Both the line with "Thus, the amount" and the line with "of a function or an algorithm." in the records below must appear in the output, along with every line between them, exactly and with nothing added.

[Recorded information — start]

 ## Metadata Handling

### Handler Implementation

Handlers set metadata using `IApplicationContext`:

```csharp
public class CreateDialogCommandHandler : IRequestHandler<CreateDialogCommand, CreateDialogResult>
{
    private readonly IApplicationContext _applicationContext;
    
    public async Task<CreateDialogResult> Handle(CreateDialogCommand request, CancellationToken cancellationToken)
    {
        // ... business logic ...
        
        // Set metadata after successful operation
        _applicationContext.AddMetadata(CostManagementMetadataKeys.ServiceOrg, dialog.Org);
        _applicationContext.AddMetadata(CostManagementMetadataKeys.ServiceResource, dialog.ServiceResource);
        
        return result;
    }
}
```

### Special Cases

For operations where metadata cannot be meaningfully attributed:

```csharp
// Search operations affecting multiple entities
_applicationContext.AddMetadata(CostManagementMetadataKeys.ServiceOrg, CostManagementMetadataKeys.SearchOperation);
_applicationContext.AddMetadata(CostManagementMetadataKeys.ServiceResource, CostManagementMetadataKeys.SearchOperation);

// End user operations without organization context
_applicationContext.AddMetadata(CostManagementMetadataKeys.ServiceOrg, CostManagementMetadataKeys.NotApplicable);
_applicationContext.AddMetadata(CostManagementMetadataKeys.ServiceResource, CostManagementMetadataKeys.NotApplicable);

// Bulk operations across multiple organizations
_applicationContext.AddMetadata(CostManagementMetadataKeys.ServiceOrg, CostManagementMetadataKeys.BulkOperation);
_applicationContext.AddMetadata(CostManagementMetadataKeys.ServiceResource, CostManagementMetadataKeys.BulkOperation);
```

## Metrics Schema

[Recorded information — finish]
[Recorded information — start]

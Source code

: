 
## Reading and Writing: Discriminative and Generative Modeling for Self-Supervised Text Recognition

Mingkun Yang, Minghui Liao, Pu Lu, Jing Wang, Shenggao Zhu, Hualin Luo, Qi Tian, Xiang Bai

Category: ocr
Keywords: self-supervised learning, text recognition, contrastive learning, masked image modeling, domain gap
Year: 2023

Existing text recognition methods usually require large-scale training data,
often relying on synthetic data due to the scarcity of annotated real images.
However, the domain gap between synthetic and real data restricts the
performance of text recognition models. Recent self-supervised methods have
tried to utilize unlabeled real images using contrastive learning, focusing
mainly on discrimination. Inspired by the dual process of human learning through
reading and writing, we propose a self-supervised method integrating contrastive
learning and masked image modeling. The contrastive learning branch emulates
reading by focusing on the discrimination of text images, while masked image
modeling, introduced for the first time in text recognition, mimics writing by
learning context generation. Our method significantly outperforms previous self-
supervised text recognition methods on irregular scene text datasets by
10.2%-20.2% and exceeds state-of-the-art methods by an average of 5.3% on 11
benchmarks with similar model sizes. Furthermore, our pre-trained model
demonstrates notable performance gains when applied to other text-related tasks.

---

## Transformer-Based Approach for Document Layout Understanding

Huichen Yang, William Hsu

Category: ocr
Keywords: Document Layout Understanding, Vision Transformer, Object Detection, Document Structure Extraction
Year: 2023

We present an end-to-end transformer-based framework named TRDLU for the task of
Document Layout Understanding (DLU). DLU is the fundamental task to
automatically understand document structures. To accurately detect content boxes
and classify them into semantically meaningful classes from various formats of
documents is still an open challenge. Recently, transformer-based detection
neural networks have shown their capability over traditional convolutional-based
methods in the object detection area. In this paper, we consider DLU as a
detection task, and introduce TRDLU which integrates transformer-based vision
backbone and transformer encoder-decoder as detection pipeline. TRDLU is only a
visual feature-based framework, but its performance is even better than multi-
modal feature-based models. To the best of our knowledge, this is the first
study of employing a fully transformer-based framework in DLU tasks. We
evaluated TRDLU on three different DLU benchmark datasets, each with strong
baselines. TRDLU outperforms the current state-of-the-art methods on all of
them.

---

[Recorded information — finish]
[Recorded information — start]

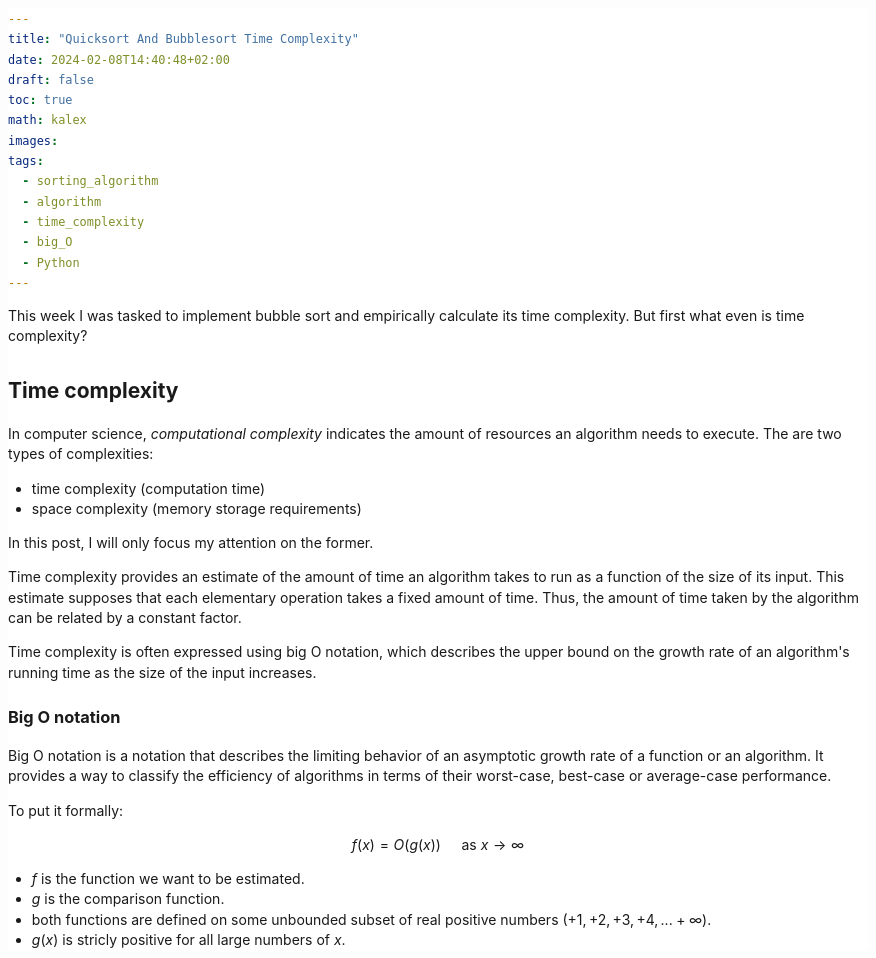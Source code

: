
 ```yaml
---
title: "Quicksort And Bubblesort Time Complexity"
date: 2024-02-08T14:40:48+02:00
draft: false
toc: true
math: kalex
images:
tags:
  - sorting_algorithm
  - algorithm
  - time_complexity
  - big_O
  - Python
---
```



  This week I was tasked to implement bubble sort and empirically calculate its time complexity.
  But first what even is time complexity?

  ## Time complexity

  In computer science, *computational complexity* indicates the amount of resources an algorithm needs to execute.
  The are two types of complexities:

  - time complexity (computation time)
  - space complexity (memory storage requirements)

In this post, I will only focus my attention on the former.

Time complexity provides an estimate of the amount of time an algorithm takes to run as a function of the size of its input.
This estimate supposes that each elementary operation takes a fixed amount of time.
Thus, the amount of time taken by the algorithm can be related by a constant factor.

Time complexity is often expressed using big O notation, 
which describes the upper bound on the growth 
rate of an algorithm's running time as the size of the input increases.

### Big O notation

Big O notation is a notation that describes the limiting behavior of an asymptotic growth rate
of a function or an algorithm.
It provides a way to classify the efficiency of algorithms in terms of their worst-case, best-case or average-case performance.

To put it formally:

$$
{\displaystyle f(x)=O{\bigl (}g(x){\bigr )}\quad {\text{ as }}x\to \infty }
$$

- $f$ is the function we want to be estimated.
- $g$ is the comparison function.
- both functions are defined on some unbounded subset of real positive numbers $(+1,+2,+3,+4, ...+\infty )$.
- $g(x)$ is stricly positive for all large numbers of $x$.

[Recorded information — finish]

- _Solution to the exercise_
Thus, the amount of time taken by the algorithm can be related by a constant factor.

Time complexity is often expressed using big O notation, 
which describes the upper bound on the growth 
rate of an algorithm's running time as the size of the input increases.

### Big O notation

Big O notation is a notation that describes the limiting behavior of an asymptotic growth rate
of a function or an algorithm.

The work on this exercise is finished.